___ Listed records

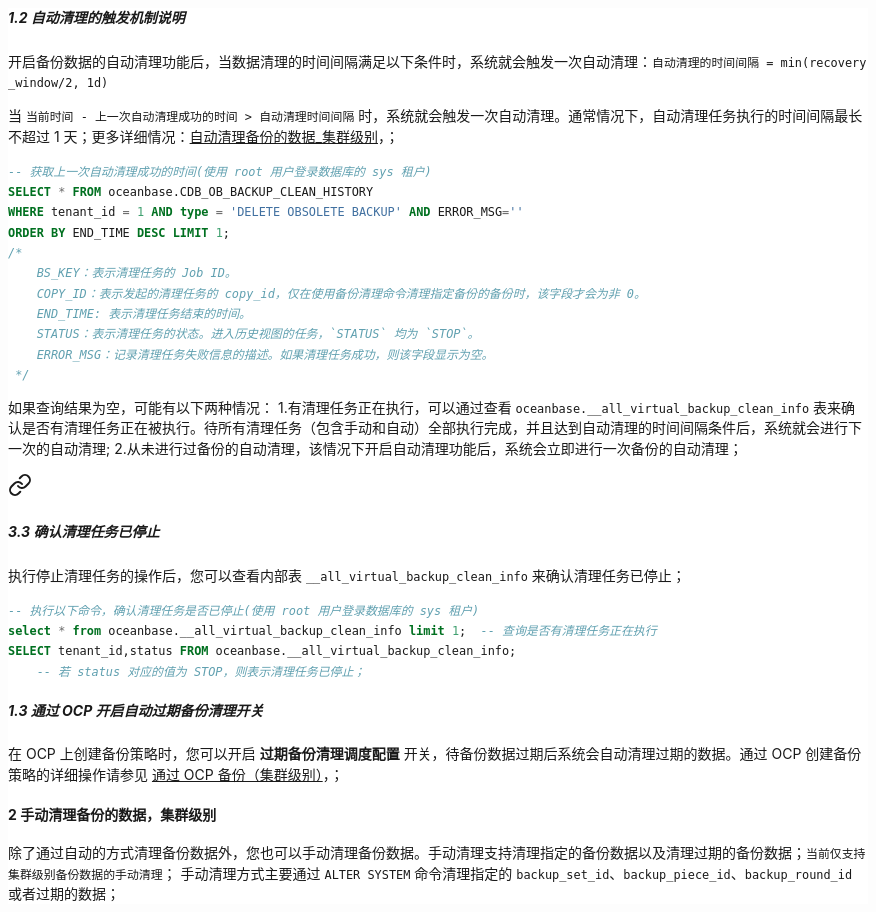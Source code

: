   
##### 1.2 自动清理的触发机制说明
开启备份数据的自动清理功能后，当数据清理的时间间隔满足以下条件时，系统就会触发一次自动清理：`自动清理的时间间隔 = min(recovery_window/2, 1d)`

当 `当前时间 - 上一次自动清理成功的时间 > 自动清理时间间隔` 时，系统就会触发一次自动清理。通常情况下，自动清理任务执行的时间间隔最长不超过 1 天；更多详细情况：[自动清理备份的数据_集群级别](https://www.oceanbase.com/docs/enterprise-oceanbase-database-cn-10000000000946194)，；

```sql
-- 获取上一次自动清理成功的时间(使用 root 用户登录数据库的 sys 租户)
SELECT * FROM oceanbase.CDB_OB_BACKUP_CLEAN_HISTORY 
WHERE tenant_id = 1 AND type = 'DELETE OBSOLETE BACKUP' AND ERROR_MSG='' 
ORDER BY END_TIME DESC LIMIT 1;
/*
	BS_KEY：表示清理任务的 Job ID。
	COPY_ID：表示发起的清理任务的 copy_id，仅在使用备份清理命令清理指定备份的备份时，该字段才会为非 0。
	END_TIME: 表示清理任务结束的时间。
	STATUS：表示清理任务的状态。进入历史视图的任务，`STATUS` 均为 `STOP`。
	ERROR_MSG：记录清理任务失败信息的描述。如果清理任务成功，则该字段显示为空。
 */
```
   
如果查询结果为空，可能有以下两种情况：
1.有清理任务正在执行，可以通过查看 `oceanbase.__all_virtual_backup_clean_info` 表来确认是否有清理任务正在被执行。待所有清理任务（包含手动和自动）全部执行完成，并且达到自动清理的时间间隔条件后，系统就会进行下一次的自动清理;
2.从未进行过备份的自动清理，该情况下开启自动清理功能后，系统会立即进行一次备份的自动清理；


<div class="transclusion internal-embed is-loaded"><a class="markdown-embed-link" href="/15-ocean-base/04-ocean-base/ocean-base//#3-3" aria-label="Open link"><svg xmlns="http://www.w3.org/2000/svg" width="24" height="24" viewBox="0 0 24 24" fill="none" stroke="currentColor" stroke-width="2" stroke-linecap="round" stroke-linejoin="round" class="svg-icon lucide-link"><path d="M10 13a5 5 0 0 0 7.54.54l3-3a5 5 0 0 0-7.07-7.07l-1.72 1.71"></path><path d="M14 11a5 5 0 0 0-7.54-.54l-3 3a5 5 0 0 0 7.07 7.07l1.71-1.71"></path></svg></a><div class="markdown-embed">



##### 3.3 确认清理任务已停止
执行停止清理任务的操作后，您可以查看内部表 `__all_virtual_backup_clean_info` 来确认清理任务已停止；

```sql
-- 执行以下命令，确认清理任务是否已停止(使用 root 用户登录数据库的 sys 租户)
select * from oceanbase.__all_virtual_backup_clean_info limit 1;  -- 查询是否有清理任务正在执行
SELECT tenant_id,status FROM oceanbase.__all_virtual_backup_clean_info;
	-- 若 status 对应的值为 STOP，则表示清理任务已停止；
```




</div></div>



##### 1.3 通过 OCP 开启自动过期备份清理开关
在 OCP 上创建备份策略时，您可以开启 **过期备份清理调度配置** 开关，待备份数据过期后系统会自动清理过期的数据。通过 OCP 创建备份策略的详细操作请参见 [通过 OCP 备份（集群级别）](https://www.oceanbase.com/docs/enterprise-oceanbase-database-cn-10000000000355893)，；


#### 2 手动清理备份的数据，集群级别
除了通过自动的方式清理备份数据外，您也可以手动清理备份数据。手动清理支持清理指定的备份数据以及清理过期的备份数据；`当前仅支持集群级别备份数据的手动清理`；
手动清理方式主要通过 `ALTER SYSTEM` 命令清理指定的 `backup_set_id`、`backup_piece_id`、`backup_round_id` 或者过期的数据；
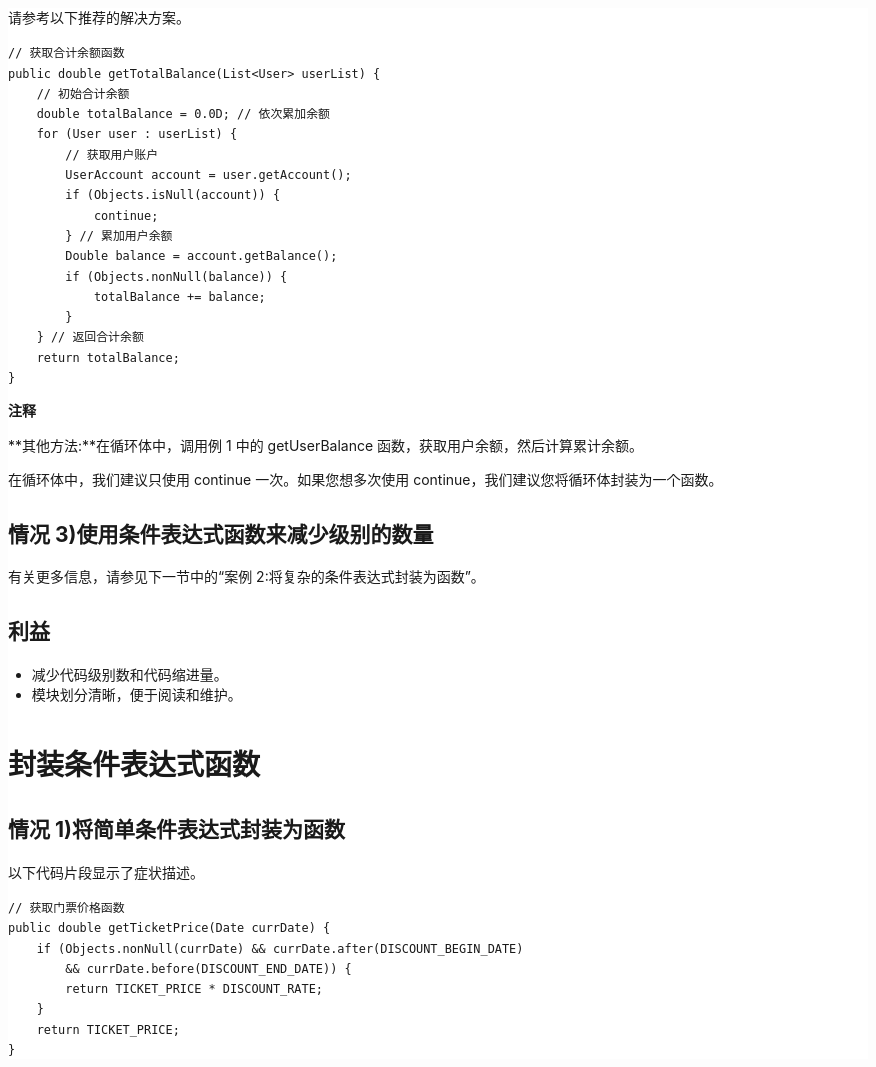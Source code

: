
 ```
```

请参考以下推荐的解决方案。

```
// 获取合计余额函数
public double getTotalBalance(List<User> userList) {
    // 初始合计余额
    double totalBalance = 0.0D; // 依次累加余额
    for (User user : userList) {
        // 获取用户账户
        UserAccount account = user.getAccount();
        if (Objects.isNull(account)) {
            continue;
        } // 累加用户余额
        Double balance = account.getBalance();
        if (Objects.nonNull(balance)) {
            totalBalance += balance;
        }
    } // 返回合计余额
    return totalBalance;
}
```

**注释**

**其他方法:**在循环体中，调用例 1 中的 getUserBalance 函数，获取用户余额，然后计算累计余额。

在循环体中，我们建议只使用 continue 一次。如果您想多次使用 continue，我们建议您将循环体封装为一个函数。

## 情况 3)使用条件表达式函数来减少级别的数量

有关更多信息，请参见下一节中的“案例 2:将复杂的条件表达式封装为函数”。

## 利益

*   减少代码级别数和代码缩进量。
*   模块划分清晰，便于阅读和维护。

# 封装条件表达式函数

## 情况 1)将简单条件表达式封装为函数

以下代码片段显示了症状描述。

```
// 获取门票价格函数
public double getTicketPrice(Date currDate) {
    if (Objects.nonNull(currDate) && currDate.after(DISCOUNT_BEGIN_DATE)
        && currDate.before(DISCOUNT_END_DATE)) {
        return TICKET_PRICE * DISCOUNT_RATE;
    }
    return TICKET_PRICE;
}
```
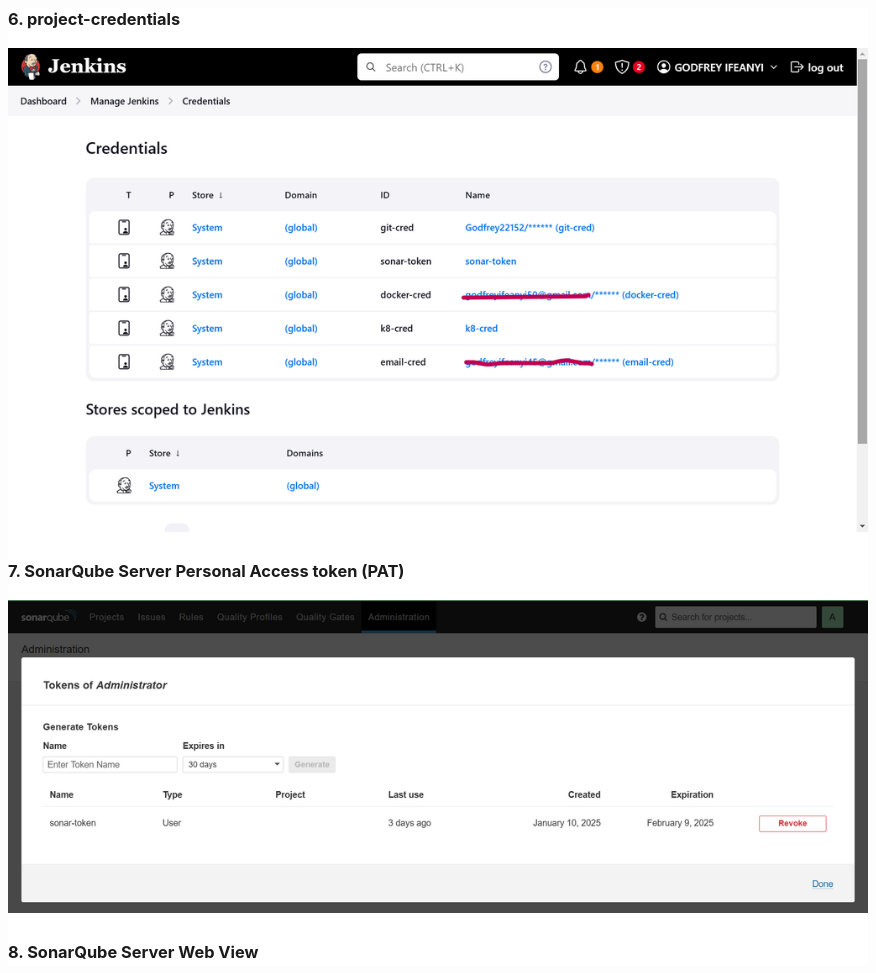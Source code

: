 ### 6. project-credentials
![project-credentials](screenshots/project-credentials.png)

### 7. SonarQube Server Personal Access token (PAT)
![SonarQube Server PAT](screenshots/sonar-token.png)

### 8. SonarQube Server Web View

______

Scan the entries above and show each line that contains the word "userList".

> **Exercise response**:
public double getTotalBalance(List<User> userList) {
    for (User user : userList) {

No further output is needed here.